Wilder, located in Canyon County, is one of Idaho’s poorest districts. During 2014-15, almost 94 percent of students qualified for free or reduced-price lunch. According to student surveys, up to 60 percent of the district’s families do not have access to home Internet.
For the rest of this year, Dillon and middle school-high school principal Tim Jensen want students to become comfortable with the new devices.
But when the first bell rings next fall, it’s full speed ahead. Dillon said the devices are a major component to Wilder’s application to test a mastery-based system of education — where students move through school based on subject knowledge, not seat time. On Tuesday, just 24 hours before the iPad rollout, state officials said Wilder was one of 19 Idaho schools or districts to apply for the mastery pilot program.
Dillon and Jensen say the devices will allow students to learn at their own pace. They also plan to use the devices to unlock the potential of several new academic programs, including a 3D lab, an animation studio and drone-based community agriculture program. All will be housed within the district.

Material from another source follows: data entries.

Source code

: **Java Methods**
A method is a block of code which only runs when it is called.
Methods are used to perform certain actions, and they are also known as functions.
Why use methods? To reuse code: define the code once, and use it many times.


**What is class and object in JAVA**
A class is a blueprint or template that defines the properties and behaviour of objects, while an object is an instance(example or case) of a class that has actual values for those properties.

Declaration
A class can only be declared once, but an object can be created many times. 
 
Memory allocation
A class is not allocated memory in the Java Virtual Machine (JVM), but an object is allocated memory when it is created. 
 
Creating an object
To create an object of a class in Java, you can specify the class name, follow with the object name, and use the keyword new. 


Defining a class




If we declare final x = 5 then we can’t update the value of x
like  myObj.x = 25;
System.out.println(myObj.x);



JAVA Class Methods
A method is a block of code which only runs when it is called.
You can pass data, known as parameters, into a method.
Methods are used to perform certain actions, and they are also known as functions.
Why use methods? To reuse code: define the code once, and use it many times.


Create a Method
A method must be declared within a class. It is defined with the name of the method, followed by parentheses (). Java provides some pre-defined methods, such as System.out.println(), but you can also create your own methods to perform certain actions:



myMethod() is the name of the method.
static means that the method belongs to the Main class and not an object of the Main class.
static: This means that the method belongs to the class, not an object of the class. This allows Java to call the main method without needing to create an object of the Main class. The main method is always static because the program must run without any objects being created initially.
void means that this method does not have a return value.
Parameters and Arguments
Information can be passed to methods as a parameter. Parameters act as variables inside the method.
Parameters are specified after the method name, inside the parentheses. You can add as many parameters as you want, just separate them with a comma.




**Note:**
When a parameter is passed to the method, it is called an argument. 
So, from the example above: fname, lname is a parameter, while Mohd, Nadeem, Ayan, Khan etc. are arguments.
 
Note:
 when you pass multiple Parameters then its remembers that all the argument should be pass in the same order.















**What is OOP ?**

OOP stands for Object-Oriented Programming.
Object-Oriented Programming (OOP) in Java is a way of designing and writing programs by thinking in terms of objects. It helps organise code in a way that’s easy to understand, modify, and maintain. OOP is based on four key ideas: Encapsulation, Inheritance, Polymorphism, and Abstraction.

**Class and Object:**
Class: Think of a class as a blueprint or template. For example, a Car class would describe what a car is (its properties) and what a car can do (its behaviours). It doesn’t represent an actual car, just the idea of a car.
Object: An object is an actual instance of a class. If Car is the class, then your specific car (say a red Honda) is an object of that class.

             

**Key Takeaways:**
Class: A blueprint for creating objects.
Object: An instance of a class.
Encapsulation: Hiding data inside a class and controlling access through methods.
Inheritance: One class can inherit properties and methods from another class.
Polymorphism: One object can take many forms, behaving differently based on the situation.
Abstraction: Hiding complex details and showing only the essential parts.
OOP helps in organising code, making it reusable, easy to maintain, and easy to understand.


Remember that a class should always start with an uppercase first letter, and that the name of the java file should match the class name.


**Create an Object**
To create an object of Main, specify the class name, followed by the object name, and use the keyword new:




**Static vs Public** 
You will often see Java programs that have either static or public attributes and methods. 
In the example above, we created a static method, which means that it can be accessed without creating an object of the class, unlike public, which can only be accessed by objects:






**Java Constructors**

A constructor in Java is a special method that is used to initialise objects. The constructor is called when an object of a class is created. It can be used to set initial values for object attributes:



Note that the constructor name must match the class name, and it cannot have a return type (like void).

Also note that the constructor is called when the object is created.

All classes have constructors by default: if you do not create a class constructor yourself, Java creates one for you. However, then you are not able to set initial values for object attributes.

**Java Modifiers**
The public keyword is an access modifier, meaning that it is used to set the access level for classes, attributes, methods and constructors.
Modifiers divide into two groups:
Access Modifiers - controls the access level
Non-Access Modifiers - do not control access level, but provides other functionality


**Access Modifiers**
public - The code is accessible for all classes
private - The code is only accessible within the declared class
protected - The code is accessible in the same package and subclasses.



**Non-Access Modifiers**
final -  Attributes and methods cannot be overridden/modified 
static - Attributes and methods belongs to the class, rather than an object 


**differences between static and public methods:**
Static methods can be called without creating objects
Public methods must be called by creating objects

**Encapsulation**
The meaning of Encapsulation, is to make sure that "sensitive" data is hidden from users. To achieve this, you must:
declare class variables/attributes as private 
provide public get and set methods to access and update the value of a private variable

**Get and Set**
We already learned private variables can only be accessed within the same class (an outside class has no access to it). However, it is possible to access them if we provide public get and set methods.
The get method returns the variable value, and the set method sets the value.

Dillon and Jensen also plan to move away from letter grades, put an end to class periods, change educators’ work title from “teachers” to “mentors” and move toward project-based learning.
“One of the biggest problems Wilder had was always been being behind on money and our size and economy,” Abel said. “That’s always meant we’ve had out-of-date textbooks or not enough (classroom materials) and that’s made students suffer. Now, we’re giving them the entire world.”
Senior Mikayla Lincoln was excited to receive her iPad. She bragged about how it came preloaded with a NASA app, which she plans to reference and cite when she travels to Washington, D.C., to speak to NASA about climate change during at a 4-H convention.
Although Lincoln graduates this year, she predicts students at Wilder will embrace the iPads.
“The program is really going to grow and expand,” Lincoln said. “In the next few years every student will be really integrated in using them and using them to the best of their ability.”
To say Wednesday’s rollout was the biggest event in town would be an understatement. As guests pulled into Wilder that morning, the marquee above a local business was updated to welcome Gov. Butch Otter and the delegation from Apple.
Inside the packed Wilder gymnasium, Rep. Wendy Horman, R-Idaho Falls and Sen. Steven Thayn, R-Emmett, mingled with educators. STEM Action Center Director Angela Hemingway, Melba superintendent Andy Grover, Rob Winslow from the Idaho Association of School Administrators and several representatives from Otter’s office and the State Department of Education also turned out.
Even with the extra crowd, the gym was awash in a sea of purple as teachers and students dressed up in school colors.
Under Apple’s ConnectED program, Wilder Middle School-High School and Wilder Elementary were the only two Idaho schools receiving iPads. That fact wasn’t lost on Otter, or the Wilder residents who seemed to embrace their moment in the limelight.
“Do well with it and I know you will because, Wilder, all Idaho eyes are on you,” Otter said.